Proposed 3-year outcomes include:
- Scaling partners and stakeholders in seven countries use improved knowledge systems and data to inform at least five evidence-based investments supporting aquatic food systems transformation.
- Improved management and co-production of sustainable development pathways secure rights and livelihood benefits for 100,000 small-scale actors in aquatic food systems in Asia-Pacific and bring more nutritious diets to 700,000 people.
- Improved food, livelihood, water and environmental performance in multifunctional land and water systems in Myanmar, Cambodia, Ghana and Zambia.
- At least two of tilapia, carp and catfish strains demonstrate increased productivity (30% increase) and environmental performance (25% reduction in greenhouse gas emission) in one African and two Asian countries.
- Aquatic food system labs are operational in the Solomon Islands, Bangladesh and Zambia and increase national innovation systems’ ability to identify, evaluate and scale socio-technical innovations.

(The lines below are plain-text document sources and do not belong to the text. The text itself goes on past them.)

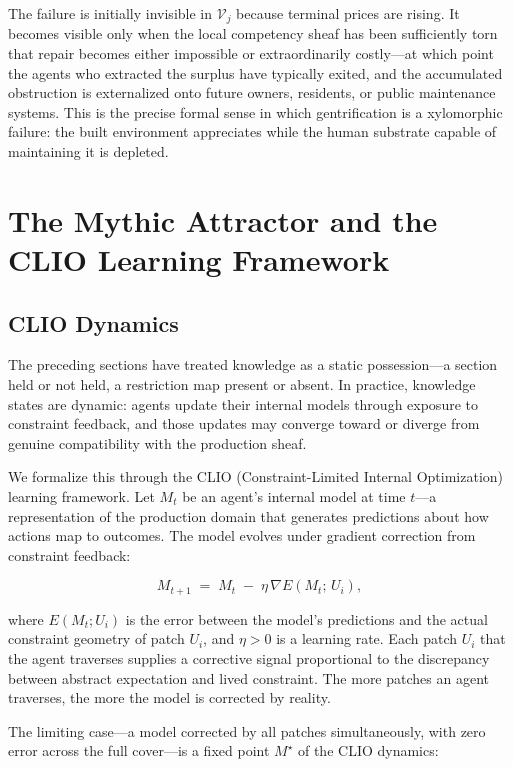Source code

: \documentclass[12pt]{article}
\begin{document}
The failure is initially invisible in $\mathcal{V}_j$ because terminal prices are rising. It becomes visible only when the local competency sheaf has been sufficiently torn that repair becomes either impossible or extraordinarily costly---at which point the agents who extracted the surplus have typically exited, and the accumulated obstruction is externalized onto future owners, residents, or public maintenance systems. This is the precise formal sense in which gentrification is a xylomorphic failure: the built environment appreciates while the human substrate capable of maintaining it is depleted.


\section{The Mythic Attractor and the CLIO Learning Framework}

\subsection{CLIO Dynamics}

The preceding sections have treated knowledge as a static possession---a section held or not held, a restriction map present or absent. In practice, knowledge states are dynamic: agents update their internal models through exposure to constraint feedback, and those updates may converge toward or diverge from genuine compatibility with the production sheaf.

We formalize this through the CLIO (Constraint-Limited Internal Optimization) learning framework. Let $M_t$ be an agent's internal model at time $t$---a representation of the production domain that generates predictions about how actions map to outcomes. The model evolves under gradient correction from constraint feedback:

\begin{equation}
M_{t+1} \;=\; M_t \;-\; \eta\,\nabla E(M_t;\, U_i),
\end{equation}

where $E(M_t; U_i)$ is the error between the model's predictions and the actual constraint geometry of patch $U_i$, and $\eta > 0$ is a learning rate. Each patch $U_i$ that the agent traverses supplies a corrective signal proportional to the discrepancy between abstract expectation and lived constraint. The more patches an agent traverses, the more the model is corrected by reality.

The limiting case---a model corrected by all patches simultaneously, with zero error across the full cover---is a fixed point $M^\star$ of the CLIO dynamics:
\end{document}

Projected impacts and benefits include:
|NUTRITION, HEALTH & FOOD SECURITY
Increased production supported by resilient aquatic food system innovations ensure 4 million people in target countries meet their minimum micronutrient requirements, reducing micronutrient deficiencies that can lead to disease and death, particularly for pregnant and lactating women and for children under five.
|POVERTY REDUCTION, LIVELIHOODS & JOBS
Improvements to fish strains, farming practices and natural resource management provide benefits to 7 million farmers and fishers in target countries, increasing and stabilizing their income through inclusive and sustainable jobs and resilient livelihood opportunities created in aquatic food systems.
|GENDER EQUALITY, YOUTH & SOCIAL INCLUSION
Gender-transformative strategies to enhance integrated food, livelihood and water-use outcomes in multifunctional land- and waterscapes are adopted by national stakeholders in two Asian and two African countries, benefiting 3.5 million women formally and informally employed in aquaculture and fisheries.
|CLIMATE ADAPTATION & MITIGATION
Adoption of improved aquaculture management delivers substantial reductions in greenhouse gas emissions and improvements in water and nutrient use efficiencies, saving 5.28 tons in CO2 equivalent emissions per year.
|ENVIRONMENTAL HEALTH & BIODIVERSITY
Through community engagement and the adoption of more sustainable production and management practices for aquatic food systems in coastal and inland ecosystems, including deltas, 3.85 million hectares of coastal habitat are brought under improved management by 2030.
Projected benefits are a way to illustrate reasonable orders of magnitude for impacts which could arise as a result of the impact pathways set out in the Initiative’s theories of change. In line with the 2030 Research and Innovation Strategy, Initiatives contribute to these impact pathways, along with other partners and stakeholders. CGIAR does not deliver impact alone. These projections therefore estimate plausible levels of impact to which CGIAR, with partners, contribute. They do not estimate CGIAR’s attributable share of the different impact pathways.